Is there such a thing as solitary spirituality? Documentary filmmaker Vikram Gandhi seems to think so and he goes to great lengths to make his point. Having encountered one too many so-called gurus who seem only interested in fame and fortune, Gandhi sets out to show that anyone can play the role of spiritual leader. Anyone, that is, with the right appearance, accent, and access to slightly gullible middle-class suburbanites. Gandhi possesses the first two and travels to Arizona to find the third.
To his great credit, what begins as point to be proven quickly becomes an opportunity for Gandhi to help his new followers discover the way out of their troubles. Some of their troubles are distinctly first-world – How can I make more money? Should I become a yoga instructor? – but others evoke more sympathy. The lawyer who defends prisoners on death row, for example, is desperate to find a center that will carry her through the daily disappointments of her job. Gandhi, posing as the guru Kumaré seems to offer a way for her and the others to navigate toward peace.
Kumaré does his best to teach his followers that they – the individual – contain within themselves all they need to experience fulfilling lives. Not only don’t the need religion, they don’t need him.

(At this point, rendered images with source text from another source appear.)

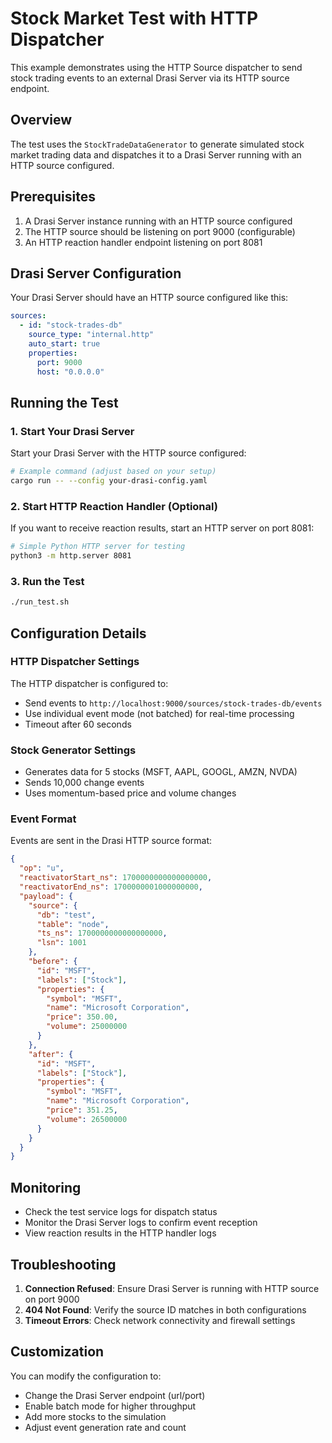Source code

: # Stock Market Test with HTTP Dispatcher

This example demonstrates using the HTTP Source dispatcher to send stock trading events to an external Drasi Server via its HTTP source endpoint.

## Overview

The test uses the `StockTradeDataGenerator` to generate simulated stock market trading data and dispatches it to a Drasi Server running with an HTTP source configured.

## Prerequisites

1. A Drasi Server instance running with an HTTP source configured
2. The HTTP source should be listening on port 9000 (configurable)
3. An HTTP reaction handler endpoint listening on port 8081

## Drasi Server Configuration

Your Drasi Server should have an HTTP source configured like this:

```yaml
sources:
  - id: "stock-trades-db"
    source_type: "internal.http"
    auto_start: true
    properties:
      port: 9000
      host: "0.0.0.0"
```

## Running the Test

### 1. Start Your Drasi Server

Start your Drasi Server with the HTTP source configured:

```bash
# Example command (adjust based on your setup)
cargo run -- --config your-drasi-config.yaml
```

### 2. Start HTTP Reaction Handler (Optional)

If you want to receive reaction results, start an HTTP server on port 8081:

```bash
# Simple Python HTTP server for testing
python3 -m http.server 8081
```

### 3. Run the Test

```bash
./run_test.sh
```

## Configuration Details

### HTTP Dispatcher Settings

The HTTP dispatcher is configured to:
- Send events to `http://localhost:9000/sources/stock-trades-db/events`
- Use individual event mode (not batched) for real-time processing
- Timeout after 60 seconds

### Stock Generator Settings

- Generates data for 5 stocks (MSFT, AAPL, GOOGL, AMZN, NVDA)
- Sends 10,000 change events
- Uses momentum-based price and volume changes

### Event Format

Events are sent in the Drasi HTTP source format:

```json
{
  "op": "u",
  "reactivatorStart_ns": 1700000000000000000,
  "reactivatorEnd_ns": 1700000001000000000,
  "payload": {
    "source": {
      "db": "test",
      "table": "node",
      "ts_ns": 1700000000000000000,
      "lsn": 1001
    },
    "before": {
      "id": "MSFT",
      "labels": ["Stock"],
      "properties": {
        "symbol": "MSFT",
        "name": "Microsoft Corporation",
        "price": 350.00,
        "volume": 25000000
      }
    },
    "after": {
      "id": "MSFT",
      "labels": ["Stock"],
      "properties": {
        "symbol": "MSFT",
        "name": "Microsoft Corporation",
        "price": 351.25,
        "volume": 26500000
      }
    }
  }
}
```

## Monitoring

- Check the test service logs for dispatch status
- Monitor the Drasi Server logs to confirm event reception
- View reaction results in the HTTP handler logs

## Troubleshooting

1. **Connection Refused**: Ensure Drasi Server is running with HTTP source on port 9000
2. **404 Not Found**: Verify the source ID matches in both configurations
3. **Timeout Errors**: Check network connectivity and firewall settings

## Customization

You can modify the configuration to:
- Change the Drasi Server endpoint (url/port)
- Enable batch mode for higher throughput
- Add more stocks to the simulation
- Adjust event generation rate and count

Whether or not his followers will believe him is the trajectory and tension of this creative documentary. But lost among the meditations, conversations, and encounters with other self-proclaimed spiritual leaders is the question of solitariness. Despite Kumaré’s professed doctrine, the most beautiful moments of the film all happen when he or his followers are with others.
Despite his intentionally exotic-looking appearance and language, Kumaré ends up sounding very American. His is a vision for the strong and solitary individual who needs only herself to find spiritual satisfaction. The question remains: Is such a thing possible?